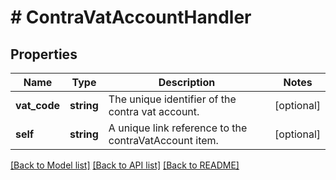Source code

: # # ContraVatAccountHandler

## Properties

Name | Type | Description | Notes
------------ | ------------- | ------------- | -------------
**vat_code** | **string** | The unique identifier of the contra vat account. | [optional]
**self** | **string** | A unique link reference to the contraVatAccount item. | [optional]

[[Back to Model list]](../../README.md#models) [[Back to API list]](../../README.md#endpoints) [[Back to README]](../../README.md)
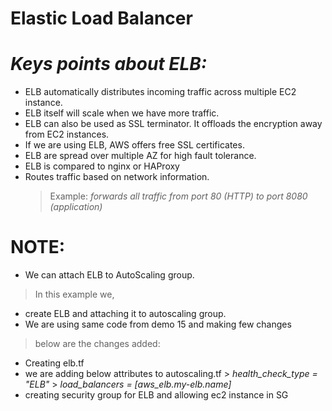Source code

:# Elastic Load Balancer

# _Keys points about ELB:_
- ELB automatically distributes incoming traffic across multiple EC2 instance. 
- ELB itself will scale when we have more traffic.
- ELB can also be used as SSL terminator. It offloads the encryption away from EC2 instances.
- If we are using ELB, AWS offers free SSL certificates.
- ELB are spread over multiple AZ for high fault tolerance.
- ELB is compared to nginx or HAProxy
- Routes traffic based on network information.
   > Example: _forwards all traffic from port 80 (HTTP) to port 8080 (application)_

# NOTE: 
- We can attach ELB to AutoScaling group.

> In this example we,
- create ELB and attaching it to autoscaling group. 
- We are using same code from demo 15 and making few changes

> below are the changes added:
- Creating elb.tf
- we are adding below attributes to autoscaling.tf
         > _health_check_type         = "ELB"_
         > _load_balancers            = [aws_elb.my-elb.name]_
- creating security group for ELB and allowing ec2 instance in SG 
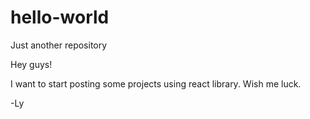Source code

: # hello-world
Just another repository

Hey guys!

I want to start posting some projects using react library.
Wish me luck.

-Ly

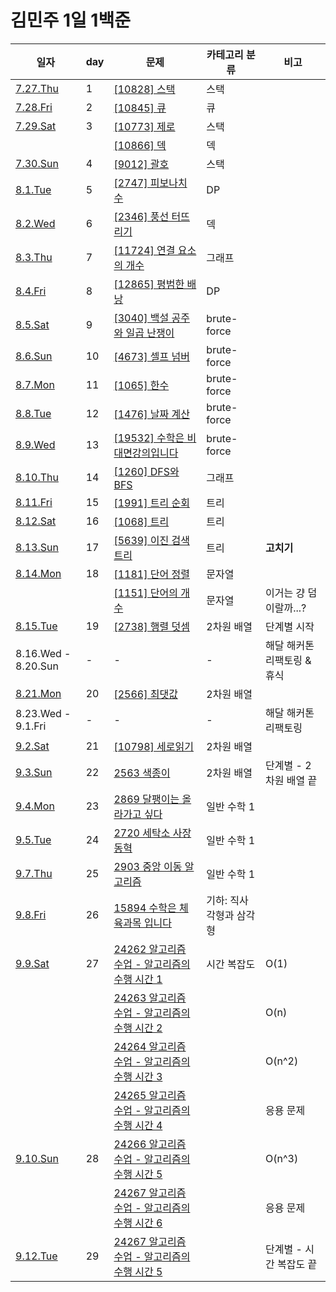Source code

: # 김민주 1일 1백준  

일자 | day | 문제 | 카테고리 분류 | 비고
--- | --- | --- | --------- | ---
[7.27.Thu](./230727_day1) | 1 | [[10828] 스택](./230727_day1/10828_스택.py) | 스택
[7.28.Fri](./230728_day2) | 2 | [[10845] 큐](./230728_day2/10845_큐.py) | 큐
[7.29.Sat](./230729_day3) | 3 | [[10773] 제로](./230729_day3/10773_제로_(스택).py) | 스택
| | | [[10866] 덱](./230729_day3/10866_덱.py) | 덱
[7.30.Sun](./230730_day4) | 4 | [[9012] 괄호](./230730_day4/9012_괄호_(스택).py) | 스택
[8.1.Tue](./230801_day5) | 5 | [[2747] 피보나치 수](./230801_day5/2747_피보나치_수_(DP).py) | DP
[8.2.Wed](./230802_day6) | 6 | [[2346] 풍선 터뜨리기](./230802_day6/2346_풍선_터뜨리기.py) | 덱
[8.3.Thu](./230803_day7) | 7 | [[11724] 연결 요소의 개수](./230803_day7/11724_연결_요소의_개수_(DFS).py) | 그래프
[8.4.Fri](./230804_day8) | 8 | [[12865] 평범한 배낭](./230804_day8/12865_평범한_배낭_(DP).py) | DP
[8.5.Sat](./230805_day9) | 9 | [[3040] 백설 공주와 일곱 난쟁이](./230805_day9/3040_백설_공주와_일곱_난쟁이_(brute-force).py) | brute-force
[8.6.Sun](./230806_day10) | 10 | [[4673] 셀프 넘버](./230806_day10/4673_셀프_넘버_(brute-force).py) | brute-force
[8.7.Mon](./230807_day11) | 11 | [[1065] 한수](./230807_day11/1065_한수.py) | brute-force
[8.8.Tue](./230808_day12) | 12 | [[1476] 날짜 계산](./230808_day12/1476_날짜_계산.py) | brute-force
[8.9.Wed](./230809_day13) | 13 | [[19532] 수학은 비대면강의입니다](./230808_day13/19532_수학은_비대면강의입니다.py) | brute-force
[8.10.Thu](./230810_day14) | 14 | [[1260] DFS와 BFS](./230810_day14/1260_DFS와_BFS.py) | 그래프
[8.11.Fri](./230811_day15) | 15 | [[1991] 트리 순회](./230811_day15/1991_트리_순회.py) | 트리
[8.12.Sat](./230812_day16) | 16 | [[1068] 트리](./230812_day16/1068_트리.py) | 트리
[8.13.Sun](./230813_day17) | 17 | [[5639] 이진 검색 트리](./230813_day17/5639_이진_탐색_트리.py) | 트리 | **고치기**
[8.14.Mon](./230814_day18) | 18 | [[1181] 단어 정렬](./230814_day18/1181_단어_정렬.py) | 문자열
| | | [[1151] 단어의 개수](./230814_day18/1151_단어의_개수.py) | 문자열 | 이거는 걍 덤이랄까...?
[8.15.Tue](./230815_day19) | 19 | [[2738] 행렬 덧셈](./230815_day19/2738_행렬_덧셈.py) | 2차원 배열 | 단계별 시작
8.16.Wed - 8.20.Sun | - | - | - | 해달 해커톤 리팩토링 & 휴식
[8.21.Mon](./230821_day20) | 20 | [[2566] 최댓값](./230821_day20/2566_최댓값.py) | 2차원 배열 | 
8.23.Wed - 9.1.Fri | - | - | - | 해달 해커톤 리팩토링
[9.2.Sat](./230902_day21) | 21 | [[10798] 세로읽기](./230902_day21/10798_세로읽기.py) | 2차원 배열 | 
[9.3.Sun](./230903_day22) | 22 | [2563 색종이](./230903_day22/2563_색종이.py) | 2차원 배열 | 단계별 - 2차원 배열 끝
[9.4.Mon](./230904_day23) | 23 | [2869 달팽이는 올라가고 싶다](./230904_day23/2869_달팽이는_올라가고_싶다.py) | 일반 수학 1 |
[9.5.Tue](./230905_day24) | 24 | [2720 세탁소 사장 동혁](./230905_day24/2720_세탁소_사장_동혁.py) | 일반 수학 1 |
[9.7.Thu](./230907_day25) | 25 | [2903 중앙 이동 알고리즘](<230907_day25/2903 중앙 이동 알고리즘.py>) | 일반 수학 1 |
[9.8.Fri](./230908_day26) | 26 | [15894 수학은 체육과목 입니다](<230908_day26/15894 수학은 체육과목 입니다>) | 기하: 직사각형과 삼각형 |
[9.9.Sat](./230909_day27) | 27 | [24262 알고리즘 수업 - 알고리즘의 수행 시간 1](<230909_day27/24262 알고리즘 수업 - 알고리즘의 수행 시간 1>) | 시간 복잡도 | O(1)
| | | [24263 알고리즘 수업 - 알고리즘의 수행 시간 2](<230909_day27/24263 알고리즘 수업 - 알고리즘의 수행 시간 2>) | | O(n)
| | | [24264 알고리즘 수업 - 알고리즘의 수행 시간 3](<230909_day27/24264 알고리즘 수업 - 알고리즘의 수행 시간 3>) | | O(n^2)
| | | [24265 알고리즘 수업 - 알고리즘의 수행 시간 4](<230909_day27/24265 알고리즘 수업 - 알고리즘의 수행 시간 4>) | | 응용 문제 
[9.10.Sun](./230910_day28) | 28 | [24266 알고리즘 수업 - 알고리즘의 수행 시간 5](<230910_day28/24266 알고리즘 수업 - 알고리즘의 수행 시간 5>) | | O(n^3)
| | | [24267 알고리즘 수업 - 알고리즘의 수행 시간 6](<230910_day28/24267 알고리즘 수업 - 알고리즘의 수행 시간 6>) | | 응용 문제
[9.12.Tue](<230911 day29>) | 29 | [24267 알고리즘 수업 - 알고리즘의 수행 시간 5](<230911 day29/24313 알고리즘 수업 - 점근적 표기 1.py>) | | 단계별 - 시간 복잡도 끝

**PROBLEM TO WORK ON:** All pictures are to be skipped; the lines from the first line of the records through the line containing "- we are adding" are to be repeated exactly, both ends included.

**ANSWER TO THE PROBLEM:**
Source code

: # # ContraVatAccountHandler

## Properties

Name | Type | Description | Notes
------------ | ------------- | ------------- | -------------
**vat_code** | **string** | The unique identifier of the contra vat account. | [optional]
**self** | **string** | A unique link reference to the contraVatAccount item. | [optional]

[[Back to Model list]](../../README.md#models) [[Back to API list]](../../README.md#endpoints) [[Back to README]](../../README.md)
Source code

:# Elastic Load Balancer

# _Keys points about ELB:_
- ELB automatically distributes incoming traffic across multiple EC2 instance. 
- ELB itself will scale when we have more traffic.
- ELB can also be used as SSL terminator. It offloads the encryption away from EC2 instances.
- If we are using ELB, AWS offers free SSL certificates.
- ELB are spread over multiple AZ for high fault tolerance.
- ELB is compared to nginx or HAProxy
- Routes traffic based on network information.
   > Example: _forwards all traffic from port 80 (HTTP) to port 8080 (application)_

# NOTE: 
- We can attach ELB to AutoScaling group.

> In this example we,
- create ELB and attaching it to autoscaling group. 
- We are using same code from demo 15 and making few changes

> below are the changes added:
- Creating elb.tf
- we are adding below attributes to autoscaling.tf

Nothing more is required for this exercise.